[[ Information open ]]

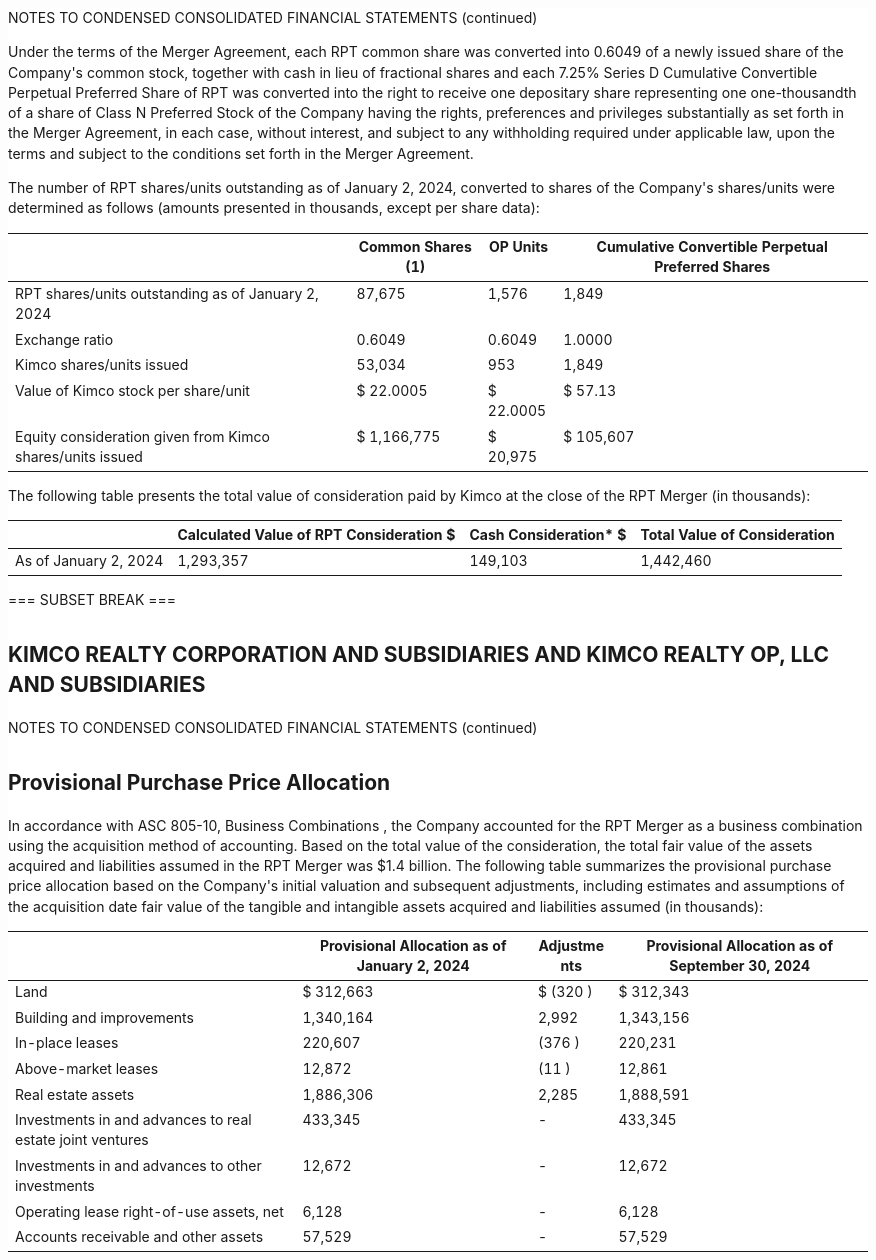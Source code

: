 NOTES TO CONDENSED CONSOLIDATED FINANCIAL STATEMENTS (continued)

Under the terms of the Merger Agreement, each RPT common share was converted into 0.6049 of a newly issued share of the Company's common stock, together with cash in lieu of fractional shares and each 7.25% Series D Cumulative Convertible Perpetual Preferred Share of RPT was converted into the right to receive one depositary share representing one one-thousandth of a share of Class N Preferred Stock of the Company having the rights, preferences and privileges substantially as set forth in the Merger Agreement, in each case, without interest, and subject to any withholding required under applicable law, upon the terms and subject to the conditions set forth in the Merger Agreement.

The number of RPT shares/units outstanding as of January 2, 2024, converted to shares of the Company's shares/units were determined as follows (amounts presented in thousands, except per share data):

| | Common Shares (1) | OP Units | Cumulative Convertible Perpetual Preferred Shares |
| --- | --- | --- | --- |
| RPT shares/units outstanding as of January 2, 2024 | 87,675 | 1,576 | 1,849 |
| Exchange ratio | 0.6049 | 0.6049 | 1.0000 |
| Kimco shares/units issued | 53,034 | 953 | 1,849 |
| Value of Kimco stock per share/unit | $ 22.0005 | $ 22.0005 | $ 57.13 |
| Equity consideration given from Kimco shares/units issued | $ 1,166,775 | $ 20,975 | $ 105,607 |

The following table presents the total value of consideration paid by Kimco at the close of the RPT Merger (in thousands):

| | Calculated Value of RPT Consideration $ | Cash Consideration\* $ | Total Value of Consideration |
| --- | --- | --- | --- |
| As of January 2, 2024 | 1,293,357 | 149,103 | 1,442,460 |

=== SUBSET BREAK ===

KIMCO REALTY CORPORATION AND SUBSIDIARIES AND KIMCO REALTY OP, LLC AND SUBSIDIARIES
-----------------------------------------------------------------------------------

NOTES TO CONDENSED CONSOLIDATED FINANCIAL STATEMENTS (continued)

Provisional Purchase Price Allocation
-------------------------------------

In accordance with ASC 805-10, Business Combinations , the Company accounted for the RPT Merger as a business combination using the acquisition method of accounting. Based on the total value of the consideration, the total fair value of the assets acquired and liabilities assumed in the RPT Merger was $1.4 billion. The following table summarizes the provisional purchase price allocation based on the Company's initial valuation and subsequent adjustments, including estimates and assumptions of the acquisition date fair value of the tangible and intangible assets acquired and liabilities assumed (in thousands):

| | Provisional Allocation as of January 2, 2024 | Adjustments | Provisional Allocation as of September 30, 2024 |
| --- | --- | --- | --- |
| Land | $ 312,663 | $ (320 ) | $ 312,343 |
| Building and improvements | 1,340,164 | 2,992 | 1,343,156 |
| In-place leases | 220,607 | (376 ) | 220,231 |
| Above-market leases | 12,872 | (11 ) | 12,861 |
| Real estate assets | 1,886,306 | 2,285 | 1,888,591 |
| Investments in and advances to real estate joint ventures | 433,345 | - | 433,345 |
| Investments in and advances to other investments | 12,672 | - | 12,672 |
| Operating lease right-of-use assets, net | 6,128 | - | 6,128 |
| Accounts receivable and other assets | 57,529 | - | 57,529 |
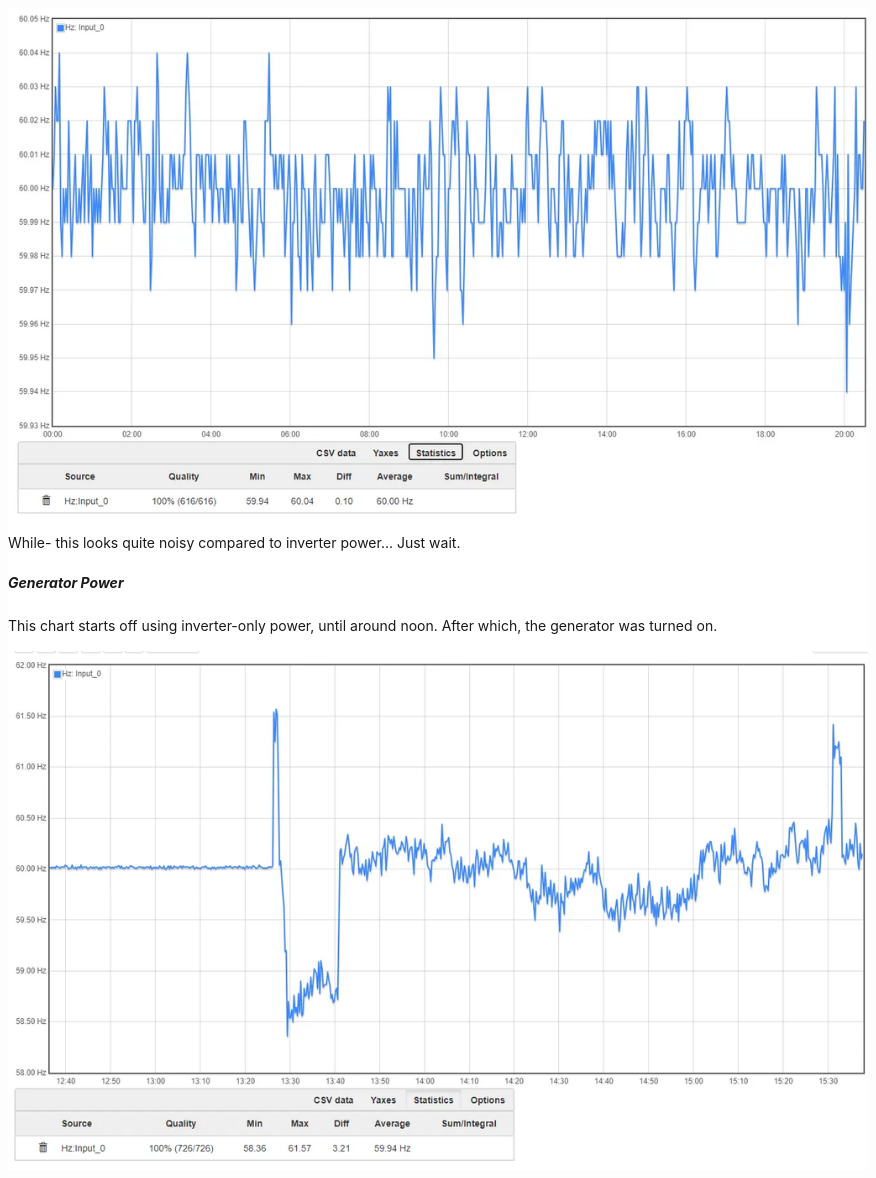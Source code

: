 ![](./assets-storm/frequency-grid-power.webP)

While- this looks quite noisy compared to inverter power... Just wait.

##### Generator Power

This chart starts off using inverter-only power, until around noon. After which, the generator was turned on. 

![](./assets-storm/frequency-generator-small.webP)
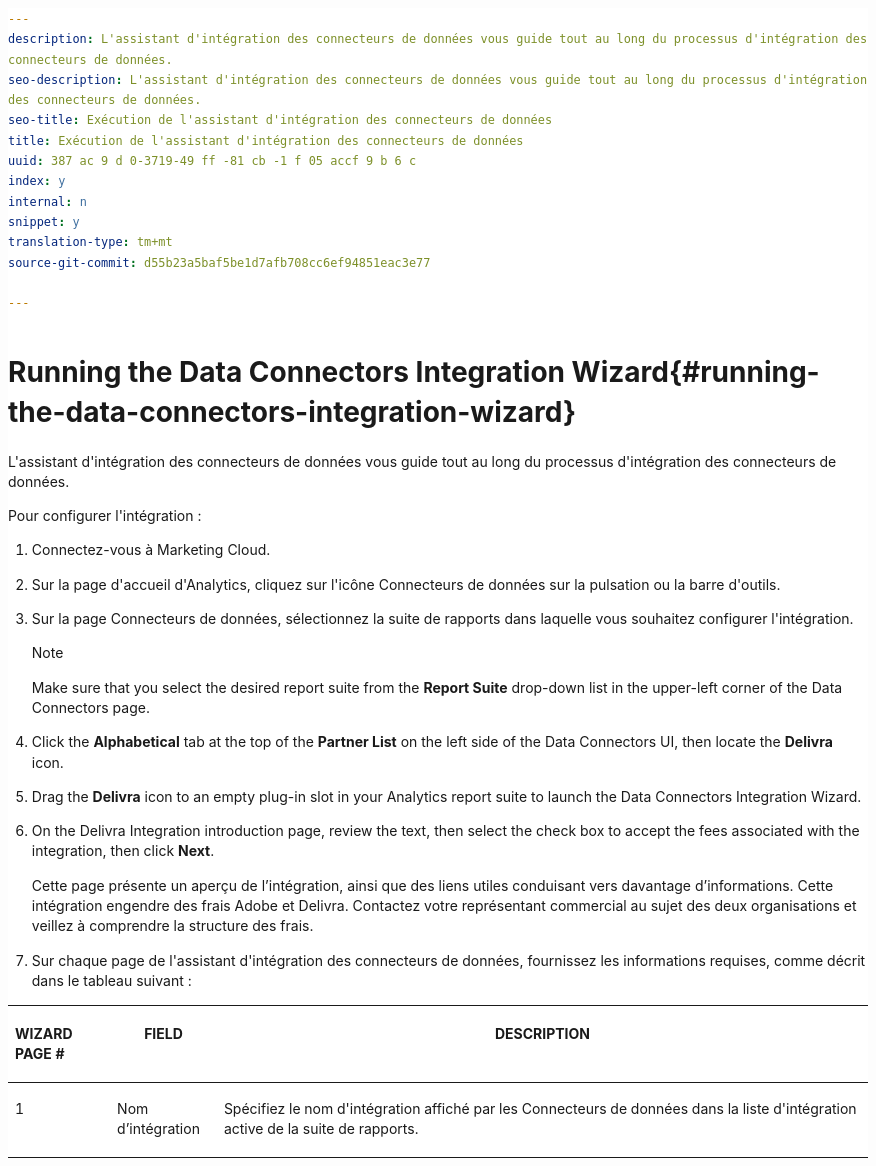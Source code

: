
 ```yaml
---
description: L'assistant d'intégration des connecteurs de données vous guide tout au long du processus d'intégration des connecteurs de données.
seo-description: L'assistant d'intégration des connecteurs de données vous guide tout au long du processus d'intégration des connecteurs de données.
seo-title: Exécution de l'assistant d'intégration des connecteurs de données
title: Exécution de l'assistant d'intégration des connecteurs de données
uuid: 387 ac 9 d 0-3719-49 ff -81 cb -1 f 05 accf 9 b 6 c
index: y
internal: n
snippet: y
translation-type: tm+mt
source-git-commit: d55b23a5baf5be1d7afb708cc6ef94851eac3e77

---
```



# Running the Data Connectors Integration Wizard{#running-the-data-connectors-integration-wizard}

L'assistant d'intégration des connecteurs de données vous guide tout au long du processus d'intégration des connecteurs de données.

Pour configurer l'intégration :

1. Connectez-vous à Marketing Cloud.
1. Sur la page d'accueil d'Analytics, cliquez sur l'icône Connecteurs de données sur la pulsation ou la barre d'outils.
1. Sur la page Connecteurs de données, sélectionnez la suite de rapports dans laquelle vous souhaitez configurer l'intégration.

   >[!NOTE]
   >
   >Make sure that you select the desired report suite from the **Report Suite** drop-down list in the upper-left corner of the Data Connectors page.

1. Click the **Alphabetical** tab at the top of the **Partner List** on the left side of the Data Connectors UI, then locate the **Delivra** icon.
1. Drag the **Delivra** icon to an empty plug-in slot in your Analytics report suite to launch the Data Connectors Integration Wizard.
1. On the Delivra Integration introduction page, review the text, then select the check box to accept the fees associated with the integration, then click **Next**.

   Cette page présente un aperçu de l’intégration, ainsi que des liens utiles conduisant vers davantage d’informations. Cette intégration engendre des frais Adobe et Delivra. Contactez votre représentant commercial au sujet des deux organisations et veillez à comprendre la structure des frais.
1. Sur chaque page de l'assistant d'intégration des connecteurs de données, fournissez les informations requises, comme décrit dans le tableau suivant :

<table id="table_74EC1EEBE7A548AB878AA40187EBCD30"> 
 <thead> 
  <tr valign="top"> 
   <th colname="col1" valign="top" align="left" class="entry"> <p><b>WIZARD PAGE #</b> </p> </th> 
   <th colname="col2" class="entry"> <p><b>FIELD</b> </p> </th> 
   <th colname="col3" class="entry"> <p><b>DESCRIPTION</b> </p> </th> 
  </tr>
 </thead>
 <tbody> 
  <tr valign="top"> 
   <td colname="col1"> <p>1 </p> </td> 
   <td colname="col2" valign="top" align="left"> <p>Nom d’intégration </p> </td> 
   <td colname="col3"> <p>Spécifiez le nom d'intégration affiché par les Connecteurs de données dans la liste d'intégration active de la suite de rapports. </p> </td> 
  </tr> 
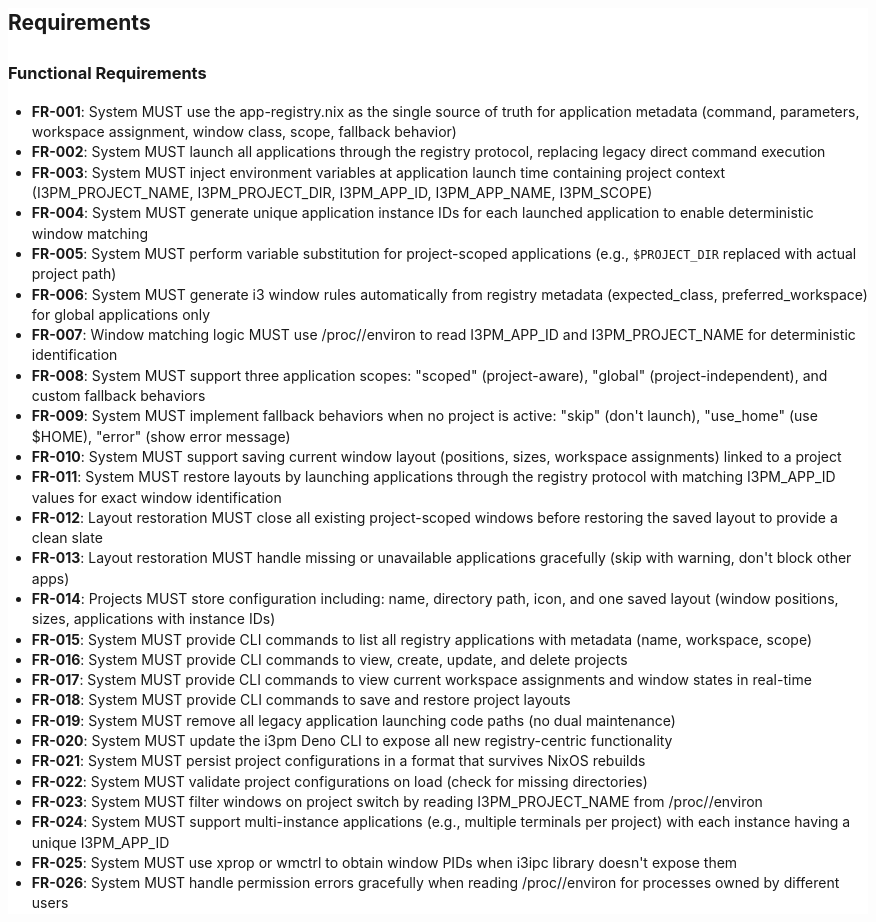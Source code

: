 
## Requirements

### Functional Requirements

- **FR-001**: System MUST use the app-registry.nix as the single source of truth for application metadata (command, parameters, workspace assignment, window class, scope, fallback behavior)
- **FR-002**: System MUST launch all applications through the registry protocol, replacing legacy direct command execution
- **FR-003**: System MUST inject environment variables at application launch time containing project context (I3PM_PROJECT_NAME, I3PM_PROJECT_DIR, I3PM_APP_ID, I3PM_APP_NAME, I3PM_SCOPE)
- **FR-004**: System MUST generate unique application instance IDs for each launched application to enable deterministic window matching
- **FR-005**: System MUST perform variable substitution for project-scoped applications (e.g., `$PROJECT_DIR` replaced with actual project path)
- **FR-006**: System MUST generate i3 window rules automatically from registry metadata (expected_class, preferred_workspace) for global applications only
- **FR-007**: Window matching logic MUST use /proc/<pid>/environ to read I3PM_APP_ID and I3PM_PROJECT_NAME for deterministic identification
- **FR-008**: System MUST support three application scopes: "scoped" (project-aware), "global" (project-independent), and custom fallback behaviors
- **FR-009**: System MUST implement fallback behaviors when no project is active: "skip" (don't launch), "use_home" (use $HOME), "error" (show error message)
- **FR-010**: System MUST support saving current window layout (positions, sizes, workspace assignments) linked to a project
- **FR-011**: System MUST restore layouts by launching applications through the registry protocol with matching I3PM_APP_ID values for exact window identification
- **FR-012**: Layout restoration MUST close all existing project-scoped windows before restoring the saved layout to provide a clean slate
- **FR-013**: Layout restoration MUST handle missing or unavailable applications gracefully (skip with warning, don't block other apps)
- **FR-014**: Projects MUST store configuration including: name, directory path, icon, and one saved layout (window positions, sizes, applications with instance IDs)
- **FR-015**: System MUST provide CLI commands to list all registry applications with metadata (name, workspace, scope)
- **FR-016**: System MUST provide CLI commands to view, create, update, and delete projects
- **FR-017**: System MUST provide CLI commands to view current workspace assignments and window states in real-time
- **FR-018**: System MUST provide CLI commands to save and restore project layouts
- **FR-019**: System MUST remove all legacy application launching code paths (no dual maintenance)
- **FR-020**: System MUST update the i3pm Deno CLI to expose all new registry-centric functionality
- **FR-021**: System MUST persist project configurations in a format that survives NixOS rebuilds
- **FR-022**: System MUST validate project configurations on load (check for missing directories)
- **FR-023**: System MUST filter windows on project switch by reading I3PM_PROJECT_NAME from /proc/<pid>/environ
- **FR-024**: System MUST support multi-instance applications (e.g., multiple terminals per project) with each instance having a unique I3PM_APP_ID
- **FR-025**: System MUST use xprop or wmctrl to obtain window PIDs when i3ipc library doesn't expose them
- **FR-026**: System MUST handle permission errors gracefully when reading /proc/<pid>/environ for processes owned by different users
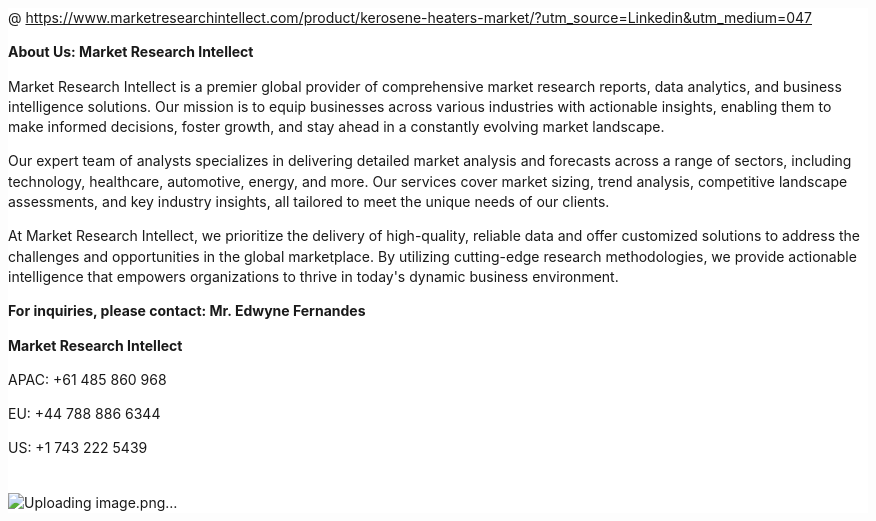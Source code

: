 @</strong>&nbsp;<a href="https://www.marketresearchintellect.com/product/kerosene-heaters-market/?utm_source=Linkedin&utm_medium=047">https://www.marketresearchintellect.com/product/kerosene-heaters-market/?utm_source=Linkedin&utm_medium=047</a></span></p><p><strong>About Us: Market Research Intellect</strong></p><p>Market Research Intellect is a premier global provider of comprehensive market research reports, data analytics, and business intelligence solutions. Our mission is to equip businesses across various industries with actionable insights, enabling them to make informed decisions, foster growth, and stay ahead in a constantly evolving market landscape.</p><p>Our expert team of analysts specializes in delivering detailed market analysis and forecasts across a range of sectors, including technology, healthcare, automotive, energy, and more. Our services cover market sizing, trend analysis, competitive landscape assessments, and key industry insights, all tailored to meet the unique needs of our clients.</p><p>At Market Research Intellect, we prioritize the delivery of high-quality, reliable data and offer customized solutions to address the challenges and opportunities in the global marketplace. By utilizing cutting-edge research methodologies, we provide actionable intelligence that empowers organizations to thrive in today's dynamic business environment.</p><p><strong>For inquiries, please contact: Mr. Edwyne Fernandes</strong></p><p><strong>Market Research Intellect</strong></p><p>APAC: +61 485 860 968</p><p>EU: +44 788 886 6344</p><p>US: +1 743 222 5439</p></div><div class="article-main__content" data-test-id="publishing-text-block">&nbsp;</div>
![Uploading image.png…]()
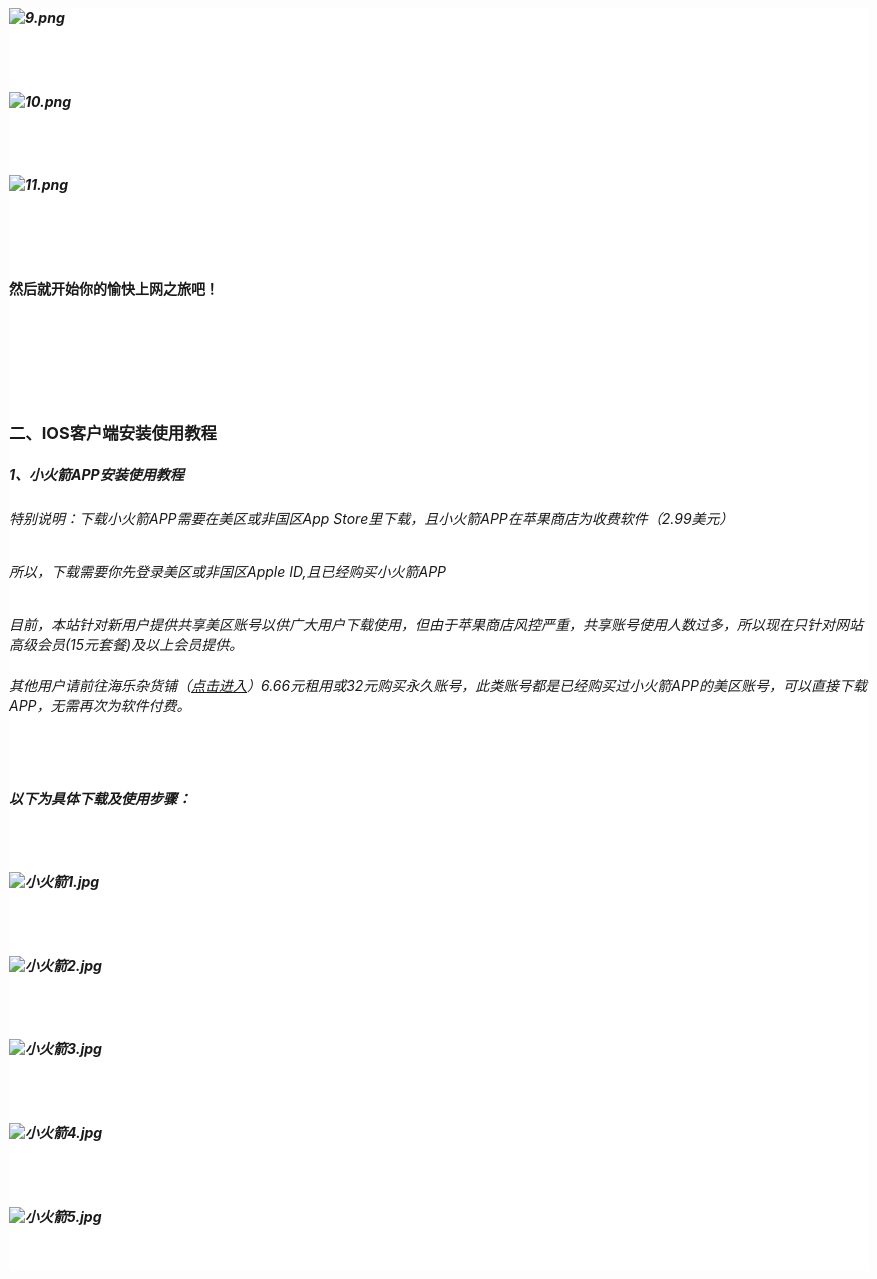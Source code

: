 ##### ![](https://images.gitee.com/uploads/images/2022/0416/212836_ee65b144_10420263.png "9.png")
<br>

##### ![](https://images.gitee.com/uploads/images/2022/0416/212901_5306ef33_10420263.png "10.png")
<br>

##### ![](https://images.gitee.com/uploads/images/2022/0416/212930_b131444c_10420263.png "11.png")
<br>
<br>

#### 然后就开始你的愉快上网之旅吧！

<br>
<br>
<br>
<br>

### 二、IOS客户端安装使用教程
##### 1、小火箭APP安装使用教程

###### 特别说明：下载小火箭APP需要在美区或非国区App Store里下载，且小火箭APP在苹果商店为收费软件（2.99美元）
###### 所以，下载需要你先登录美区或非国区Apple ID,且已经购买小火箭APP
###### 目前，本站针对新用户提供共享美区账号以供广大用户下载使用，但由于苹果商店风控严重，共享账号使用人数过多，所以现在只针对网站高级会员(15元套餐)及以上会员提供。<br><br>其他用户请前往海乐杂货铺（[点击进入](https://www.haille.xyz)）6.66元租用或32元购买永久账号，此类账号都是已经购买过小火箭APP的美区账号，可以直接下载APP，无需再次为软件付费。

<br>

##### 以下为具体下载及使用步骤：
<br>

##### ![](https://images.gitee.com/uploads/images/2022/0416/215008_462e1b0e_10420263.jpeg "小火箭1.jpg")
<br>

##### ![](https://images.gitee.com/uploads/images/2022/0416/215031_a58ed380_10420263.jpeg "小火箭2.jpg")
<br>

##### ![](https://images.gitee.com/uploads/images/2022/0416/215055_c6aafd8e_10420263.jpeg "小火箭3.jpg")
<br>

##### ![](https://images.gitee.com/uploads/images/2022/0416/215120_1701eb90_10420263.jpeg "小火箭4.jpg")
<br>

##### ![](https://images.gitee.com/uploads/images/2022/0416/215248_172ce7b6_10420263.jpeg "小火箭5.jpg")
<br>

[[ Information closed ]]

Which lines above contain the word "CONSOLIDATED"? Show each of them.

* **Answer to the problem**:
: NOTES TO CONDENSED CONSOLIDATED FINANCIAL STATEMENTS (continued)
NOTES TO CONDENSED CONSOLIDATED FINANCIAL STATEMENTS (continued)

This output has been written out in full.